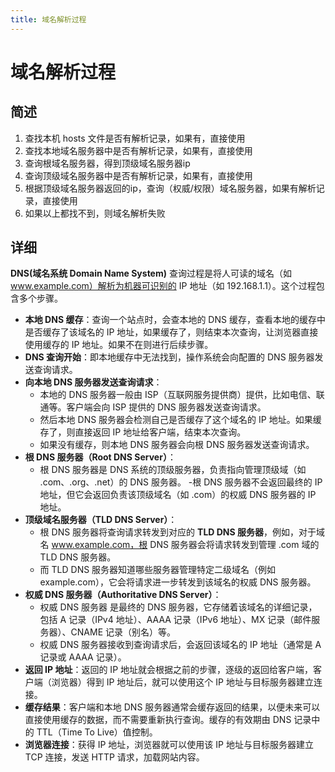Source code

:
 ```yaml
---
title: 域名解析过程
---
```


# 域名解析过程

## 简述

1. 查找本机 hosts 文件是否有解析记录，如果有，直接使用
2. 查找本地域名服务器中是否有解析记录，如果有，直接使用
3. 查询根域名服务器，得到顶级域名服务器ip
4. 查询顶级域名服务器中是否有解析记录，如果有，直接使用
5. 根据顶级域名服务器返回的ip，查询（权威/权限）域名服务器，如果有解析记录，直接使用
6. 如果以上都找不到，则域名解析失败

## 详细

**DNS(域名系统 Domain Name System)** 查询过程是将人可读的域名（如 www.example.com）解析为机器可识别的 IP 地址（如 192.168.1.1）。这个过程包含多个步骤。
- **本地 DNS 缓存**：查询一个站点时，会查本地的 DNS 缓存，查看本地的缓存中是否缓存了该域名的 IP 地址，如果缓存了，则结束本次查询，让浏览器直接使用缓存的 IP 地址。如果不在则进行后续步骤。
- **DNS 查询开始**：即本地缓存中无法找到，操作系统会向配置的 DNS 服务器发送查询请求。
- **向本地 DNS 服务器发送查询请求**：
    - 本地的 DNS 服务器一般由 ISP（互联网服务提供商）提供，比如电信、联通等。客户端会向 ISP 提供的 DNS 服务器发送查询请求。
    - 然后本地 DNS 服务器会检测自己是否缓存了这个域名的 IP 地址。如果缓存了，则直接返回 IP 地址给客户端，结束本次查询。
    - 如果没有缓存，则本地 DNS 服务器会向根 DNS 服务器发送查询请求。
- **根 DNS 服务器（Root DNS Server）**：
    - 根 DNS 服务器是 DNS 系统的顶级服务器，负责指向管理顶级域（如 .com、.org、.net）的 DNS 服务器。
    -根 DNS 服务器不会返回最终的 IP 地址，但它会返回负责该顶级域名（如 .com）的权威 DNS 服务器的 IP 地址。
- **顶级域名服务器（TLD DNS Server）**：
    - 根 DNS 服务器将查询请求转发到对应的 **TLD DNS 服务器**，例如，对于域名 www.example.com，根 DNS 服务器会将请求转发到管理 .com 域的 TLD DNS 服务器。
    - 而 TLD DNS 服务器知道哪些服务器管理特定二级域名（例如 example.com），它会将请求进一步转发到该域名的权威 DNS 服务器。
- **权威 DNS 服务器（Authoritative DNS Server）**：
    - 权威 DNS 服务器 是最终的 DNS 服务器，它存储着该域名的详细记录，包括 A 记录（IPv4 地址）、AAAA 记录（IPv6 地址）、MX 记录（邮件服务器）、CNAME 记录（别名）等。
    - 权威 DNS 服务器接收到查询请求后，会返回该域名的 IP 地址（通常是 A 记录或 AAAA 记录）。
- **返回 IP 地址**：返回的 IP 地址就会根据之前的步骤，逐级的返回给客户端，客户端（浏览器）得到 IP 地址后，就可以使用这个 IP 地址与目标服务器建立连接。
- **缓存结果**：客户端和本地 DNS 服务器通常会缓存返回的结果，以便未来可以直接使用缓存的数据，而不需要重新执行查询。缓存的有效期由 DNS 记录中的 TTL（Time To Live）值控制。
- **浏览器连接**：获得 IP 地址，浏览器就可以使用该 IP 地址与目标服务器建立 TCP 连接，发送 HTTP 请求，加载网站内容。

TASK ITEM →
Quote the material word for word, dropping any images it holds.

SOLVED PROBLEM →
Source code

:
 ```yaml
---
title: 域名解析过程
---
```


# 域名解析过程

## 简述

1. 查找本机 hosts 文件是否有解析记录，如果有，直接使用
2. 查找本地域名服务器中是否有解析记录，如果有，直接使用
3. 查询根域名服务器，得到顶级域名服务器ip
4. 查询顶级域名服务器中是否有解析记录，如果有，直接使用
5. 根据顶级域名服务器返回的ip，查询（权威/权限）域名服务器，如果有解析记录，直接使用
6. 如果以上都找不到，则域名解析失败

## 详细

**DNS(域名系统 Domain Name System)** 查询过程是将人可读的域名（如 www.example.com）解析为机器可识别的 IP 地址（如 192.168.1.1）。这个过程包含多个步骤。
- **本地 DNS 缓存**：查询一个站点时，会查本地的 DNS 缓存，查看本地的缓存中是否缓存了该域名的 IP 地址，如果缓存了，则结束本次查询，让浏览器直接使用缓存的 IP 地址。如果不在则进行后续步骤。
- **DNS 查询开始**：即本地缓存中无法找到，操作系统会向配置的 DNS 服务器发送查询请求。
- **向本地 DNS 服务器发送查询请求**：
    - 本地的 DNS 服务器一般由 ISP（互联网服务提供商）提供，比如电信、联通等。客户端会向 ISP 提供的 DNS 服务器发送查询请求。
    - 然后本地 DNS 服务器会检测自己是否缓存了这个域名的 IP 地址。如果缓存了，则直接返回 IP 地址给客户端，结束本次查询。
    - 如果没有缓存，则本地 DNS 服务器会向根 DNS 服务器发送查询请求。
- **根 DNS 服务器（Root DNS Server）**：
    - 根 DNS 服务器是 DNS 系统的顶级服务器，负责指向管理顶级域（如 .com、.org、.net）的 DNS 服务器。
    -根 DNS 服务器不会返回最终的 IP 地址，但它会返回负责该顶级域名（如 .com）的权威 DNS 服务器的 IP 地址。
- **顶级域名服务器（TLD DNS Server）**：
    - 根 DNS 服务器将查询请求转发到对应的 **TLD DNS 服务器**，例如，对于域名 www.example.com，根 DNS 服务器会将请求转发到管理 .com 域的 TLD DNS 服务器。
    - 而 TLD DNS 服务器知道哪些服务器管理特定二级域名（例如 example.com），它会将请求进一步转发到该域名的权威 DNS 服务器。
- **权威 DNS 服务器（Authoritative DNS Server）**：
    - 权威 DNS 服务器 是最终的 DNS 服务器，它存储着该域名的详细记录，包括 A 记录（IPv4 地址）、AAAA 记录（IPv6 地址）、MX 记录（邮件服务器）、CNAME 记录（别名）等。
    - 权威 DNS 服务器接收到查询请求后，会返回该域名的 IP 地址（通常是 A 记录或 AAAA 记录）。
- **返回 IP 地址**：返回的 IP 地址就会根据之前的步骤，逐级的返回给客户端，客户端（浏览器）得到 IP 地址后，就可以使用这个 IP 地址与目标服务器建立连接。
- **缓存结果**：客户端和本地 DNS 服务器通常会缓存返回的结果，以便未来可以直接使用缓存的数据，而不需要重新执行查询。缓存的有效期由 DNS 记录中的 TTL（Time To Live）值控制。
- **浏览器连接**：获得 IP 地址，浏览器就可以使用该 IP 地址与目标服务器建立 TCP 连接，发送 HTTP 请求，加载网站内容。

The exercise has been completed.